Court Opinion

ID: 9466816
Source: CourtListenerOpinion
Date Created: 2023-08-05 01:28:38.90454+00
Date Added: 2024-06-11T17:39:58.590601
License: Public Domain

OAKES, Circuit Judge
(concurring):
I think that the question whether Ford Central is “church-operated” within NLRB v. Catholic Bishop of Chicago, 440 U.S. 490, 504, 99 S.Ct. 1313, 1320, 59 L.Ed.2d 533 (1979), is not nearly as clear as Judge Mulligan’s opinion seems to suggest. Lay administrators rather than “clergy-administrators,” id. at 502, 503, 99 S.Ct. at 1319, 1320, are here involved. Although Brother Maher was to remain as principal on the transfer from the diocesan entity, Hald, to Ford Central, the by-laws of Ford Central’s predominantly lay board of trustees stated that his chief responsibility was to “implement policy decisions made by the Board.” Moreover, the contract effectuating the transfer provided that “[m]anagement and control of the premises shall rest exclusively with” Ford Central.

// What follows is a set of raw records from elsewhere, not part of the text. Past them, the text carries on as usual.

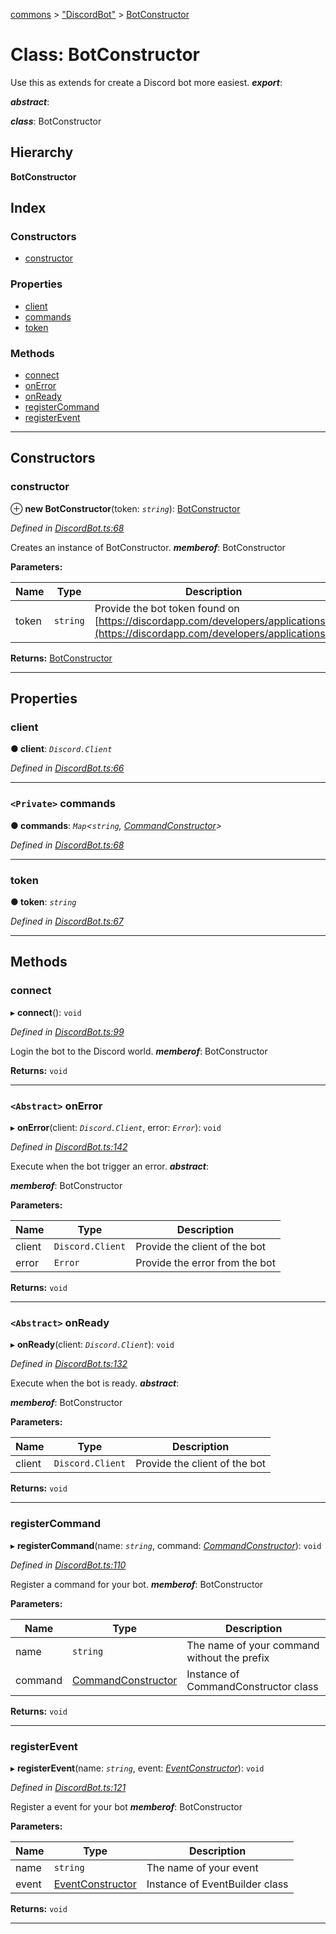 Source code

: [commons](../README.md) > ["DiscordBot"](../modules/_discordbot_.md) > [BotConstructor](../classes/_discordbot_.botconstructor.md)

# Class: BotConstructor

Use this as extends for create a Discord bot more easiest.
*__export__*: 

*__abstract__*: 

*__class__*: BotConstructor

## Hierarchy

**BotConstructor**

## Index

### Constructors

* [constructor](_discordbot_.botconstructor.md#constructor)

### Properties

* [client](_discordbot_.botconstructor.md#client)
* [commands](_discordbot_.botconstructor.md#commands)
* [token](_discordbot_.botconstructor.md#token)

### Methods

* [connect](_discordbot_.botconstructor.md#connect)
* [onError](_discordbot_.botconstructor.md#onerror)
* [onReady](_discordbot_.botconstructor.md#onready)
* [registerCommand](_discordbot_.botconstructor.md#registercommand)
* [registerEvent](_discordbot_.botconstructor.md#registerevent)

---

## Constructors

<a id="constructor"></a>

###  constructor

⊕ **new BotConstructor**(token: *`string`*): [BotConstructor](_discordbot_.botconstructor.md)

*Defined in [DiscordBot.ts:68](https://github.com/Maxime6678/commons/blob/165f217/src/DiscordBot.ts#L68)*

Creates an instance of BotConstructor.
*__memberof__*: BotConstructor

**Parameters:**

| Name | Type | Description |
| ------ | ------ | ------ |
| token | `string` |  Provide the bot token found on [https://discordapp.com/developers/applications/](https://discordapp.com/developers/applications/) |

**Returns:** [BotConstructor](_discordbot_.botconstructor.md)

___

## Properties

<a id="client"></a>

###  client

**● client**: *`Discord.Client`*

*Defined in [DiscordBot.ts:66](https://github.com/Maxime6678/commons/blob/165f217/src/DiscordBot.ts#L66)*

___
<a id="commands"></a>

### `<Private>` commands

**● commands**: *`Map`<`string`, [CommandConstructor](_discordbot_.commandconstructor.md)>*

*Defined in [DiscordBot.ts:68](https://github.com/Maxime6678/commons/blob/165f217/src/DiscordBot.ts#L68)*

___
<a id="token"></a>

###  token

**● token**: *`string`*

*Defined in [DiscordBot.ts:67](https://github.com/Maxime6678/commons/blob/165f217/src/DiscordBot.ts#L67)*

___

## Methods

<a id="connect"></a>

###  connect

▸ **connect**(): `void`

*Defined in [DiscordBot.ts:99](https://github.com/Maxime6678/commons/blob/165f217/src/DiscordBot.ts#L99)*

Login the bot to the Discord world.
*__memberof__*: BotConstructor

**Returns:** `void`

___
<a id="onerror"></a>

### `<Abstract>` onError

▸ **onError**(client: *`Discord.Client`*, error: *`Error`*): `void`

*Defined in [DiscordBot.ts:142](https://github.com/Maxime6678/commons/blob/165f217/src/DiscordBot.ts#L142)*

Execute when the bot trigger an error.
*__abstract__*: 

*__memberof__*: BotConstructor

**Parameters:**

| Name | Type | Description |
| ------ | ------ | ------ |
| client | `Discord.Client` |  Provide the client of the bot |
| error | `Error` |  Provide the error from the bot |

**Returns:** `void`

___
<a id="onready"></a>

### `<Abstract>` onReady

▸ **onReady**(client: *`Discord.Client`*): `void`

*Defined in [DiscordBot.ts:132](https://github.com/Maxime6678/commons/blob/165f217/src/DiscordBot.ts#L132)*

Execute when the bot is ready.
*__abstract__*: 

*__memberof__*: BotConstructor

**Parameters:**

| Name | Type | Description |
| ------ | ------ | ------ |
| client | `Discord.Client` |  Provide the client of the bot |

**Returns:** `void`

___
<a id="registercommand"></a>

###  registerCommand

▸ **registerCommand**(name: *`string`*, command: *[CommandConstructor](_discordbot_.commandconstructor.md)*): `void`

*Defined in [DiscordBot.ts:110](https://github.com/Maxime6678/commons/blob/165f217/src/DiscordBot.ts#L110)*

Register a command for your bot.
*__memberof__*: BotConstructor

**Parameters:**

| Name | Type | Description |
| ------ | ------ | ------ |
| name | `string` |  The name of your command without the prefix |
| command | [CommandConstructor](_discordbot_.commandconstructor.md) |  Instance of CommandConstructor class |

**Returns:** `void`

___
<a id="registerevent"></a>

###  registerEvent

▸ **registerEvent**(name: *`string`*, event: *[EventConstructor](_discordbot_.eventconstructor.md)*): `void`

*Defined in [DiscordBot.ts:121](https://github.com/Maxime6678/commons/blob/165f217/src/DiscordBot.ts#L121)*

Register a event for your bot
*__memberof__*: BotConstructor

**Parameters:**

| Name | Type | Description |
| ------ | ------ | ------ |
| name | `string` |  The name of your event |
| event | [EventConstructor](_discordbot_.eventconstructor.md) |  Instance of EventBuilder class |

**Returns:** `void`

___

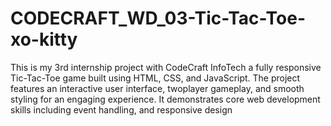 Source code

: # CODECRAFT_WD_03-Tic-Tac-Toe-xo-kitty
This is my 3rd internship project with CodeCraft InfoTech a fully responsive Tic-Tac-Toe game built using HTML, CSS, and JavaScript. The project features an interactive user interface, twoplayer gameplay, and smooth styling for an engaging experience. It demonstrates core web development skills including event handling, and responsive design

On the other hand, that “management and control” were conditioned by the transfer contract “so long as the grantee continues the operation of a Roman Catholic high school upon the premises.” And, most significantly to me, reverter takes place if such operation ceases. Thus, a real string is held by the Diocese and it is in this light, with the attendant indirect control that this condition gives the Diocese, that the entanglement considerations thought significant by the 5-4 majority in Catholic Bishop, supra, would also be applicable here. As Judge Mulligan’s opinion is careful to point out, supra at 822, the analogy to the public-aid-to-parochial-school cases is instructive and, like him, I have never read them to be confined to church owned and managed schools. Accordingly I concur in the judgment.